Mal começou o ano e a gasolina já está mais cara. Na primeira semana de 2017, o combustível encareceu 5,12% em Campo Grande, mesmo com quatro reduções seguidas dos valores nas refinarias. A alta é o dobro da inflação acumulada no ano passado. O litro da gasolina comum chega a R$ 4,30 e da aditivada, a R$ 4,40, conforme levantamento do Campo Grande News feito neste domingo (7).

Dos postos verificados, o que tem a gasolina mais cara é o Aliança, localizado na esquina da Avenida Mato Grosso com a Rua 25 de Dezembro.

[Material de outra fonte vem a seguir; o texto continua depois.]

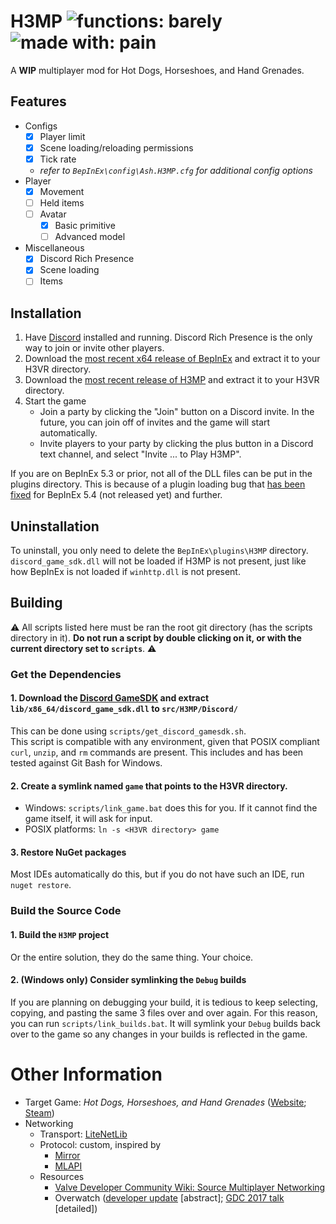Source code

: # H3MP ![functions: barely](https://img.shields.io/badge/functions-barely-c28411?style=for-the-badge) ![made with: pain](https://img.shields.io/badge/made%20with-pain-red?style=for-the-badge)
A **WIP** multiplayer mod for Hot Dogs, Horseshoes, and Hand Grenades.

## Features
- Configs  
  - [x] Player limit  
  - [x] Scene loading/reloading permissions
  - [x] Tick rate  
  - *refer to `BepInEx\config\Ash.H3MP.cfg` for additional config options*
- Player  
  - [x] Movement  
  - [ ] Held items  
  - [ ] Avatar  
    - [x] Basic primitive  
    - [ ] Advanced model
- Miscellaneous
  - [x] Discord Rich Presence  
  - [x] Scene loading  
  - [ ] Items  

## Installation
1. Have [Discord](https://discord.com/download) installed and running. Discord Rich Presence is the only way to join or invite other players.  
2. Download the [most recent x64 release of BepInEx](https://github.com/BepInEx/BepInEx/releases/latest) and extract it to your H3VR directory.
3. Download the [most recent release of H3MP](https://github.com/ash-hat/H3MP/releases/latest) and extract it to your H3VR directory.  
4. Start the game  
    - Join a party by clicking the "Join" button on a Discord invite. In the future, you can join off of invites and the game will start automatically.
    - Invite players to your party by clicking the plus button in a Discord text channel, and select "Invite ... to Play H3MP".

If you are on BepInEx 5.3 or prior, not all of the DLL files can be put in the plugins directory. This is because of a plugin loading bug that [has been fixed](https://github.com/BepInEx/BepInEx/commit/4d7e5cac2bff602c5af6a5af5adfc0e8fbe41fd9) for BepInEx 5.4 (not released yet) and further.

## Uninstallation
To uninstall, you only need to delete the `BepInEx\plugins\H3MP` directory. `discord_game_sdk.dll` will not be loaded if H3MP is not present, just like how BepInEx is not loaded if `winhttp.dll` is not present.

## Building
:warning: All scripts listed here must be ran the root git directory (has the scripts directory in it). **Do not run a script by double clicking on it, or with the current directory set to `scripts`**. :warning:

### Get the Dependencies
#### 1. Download the [Discord GameSDK](https://discord.com/developers/docs/game-sdk/sdk-starter-guide#step-1-get-the-thing) and extract `lib/x86_64/discord_game_sdk.dll` to `src/H3MP/Discord/`
This can be done using `scripts/get_discord_gamesdk.sh`.  
This script is compatible with any environment, given that POSIX compliant `curl`, `unzip`, and `rm` commands are present. This includes and has been tested against Git Bash for Windows.

#### 2. Create a symlink named `game` that points to the H3VR directory. 
- Windows: `scripts/link_game.bat` does this for you. If it cannot find the game itself, it will ask for input.  
- POSIX platforms: `ln -s <H3VR directory> game`

#### 3. Restore NuGet packages
Most IDEs automatically do this, but if you do not have such an IDE, run `nuget restore`.

### Build the Source Code
#### 1. Build the `H3MP` project
Or the entire solution, they do the same thing. Your choice.

#### 2. (Windows only) Consider symlinking the `Debug` builds
If you are planning on debugging your build, it is tedious to keep selecting, copying, and pasting the same 3 files over and over again. For this reason, you can run `scripts/link_builds.bat`. It will symlink your `Debug` builds back over to the game so any changes in your builds is reflected in the game.

# Other Information
- Target Game: *Hot Dogs, Horseshoes, and Hand Grenades* ([Website](http://h3vr.com/); [Steam](https://store.steampowered.com/app/450540/Hot_Dogs_Horseshoes__Hand_Grenades/))  
- Networking  
  - Transport: [LiteNetLib](https://github.com/RevenantX/LiteNetLib)  
  - Protocol: custom, inspired by  
    - [Mirror](https://github.com/vis2k/Mirror)  
    - [MLAPI](https://github.com/MidLevel/MLAPI)  
  - Resources  
    - [Valve Developer Community Wiki: Source Multiplayer Networking](https://developer.valvesoftware.com/wiki/Source_Multiplayer_Networking)  
    - Overwatch ([developer update](https://www.youtube.com/watch?v=vTH2ZPgYujQ) [abstract]; [GDC 2017 talk](https://youtu.be/W3aieHjyNvw?t=1341) [detailed])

O valor, de R$ 4,309, é R$ 0,21 maior que o preço máximo, de R$ 4,099, apurado pela ANP (Agência Nacional do Petróleo, Gás Natural e Biocombustíveis) na última semana de 2017.

A diferença é de R$ 10 para cada tanque (de 50 litros) cheio: considerando os maiores valores, no fim do ano, o consumidor gastava R$ 204,95 para encher o tanque; agora, precisa desembolsar R$ 215,45.

Em valores relativos, o avanço é de 5,12%, o dobro da inflação acumulada de janeiro a novembro (último dado) medida pelo IPCA (Índice de Preços ao Consumidor Amplo), do IBGE (Instituto Brasileiro de Geografia e Estatística). A inflação no período foi de 2,49%.

Refinarias – Esse aumento ocorre mesmo com quatro reduções consecutivas dos preços nas refinarias neste ano. De quarta-feira (dia 3) a sábado (6), a Petrobras realizou os seguintes ajustes: -0,1% na quarta-feira; -1,4%, na quinta; -0,9%, na sexta; de -1,1%, no sábado.

Ano passado – O agravante do encarecimento da gasolina na primeira semana de 2018 é que o preço do combustível já havia subido muito durante o ano passado. O valor médio do produto, em dezembro, era de R$ 4,05 em todo o Estado, custo 9,81% maior que o de janeiro, de R$ 3,688.

No início deste ano, a gasolina, que já apresentava trajetória de altas, tinha peso menor no orçamento das família. Com valor médio de R$ 3,688, era possível encher um tanque de 50 litros gastando R$ 184,4. Isso equivale a 19,67% do salário mínimo vigente em 2017, de R$ 937.

Em dezembro, com o avanço de 9,81%, o condutor teve de pagar R$ 202,5 para encher o tanque do carro. O peso é maior no orçamento, correspondendo a 21,6% do salário mínimo do ano passado.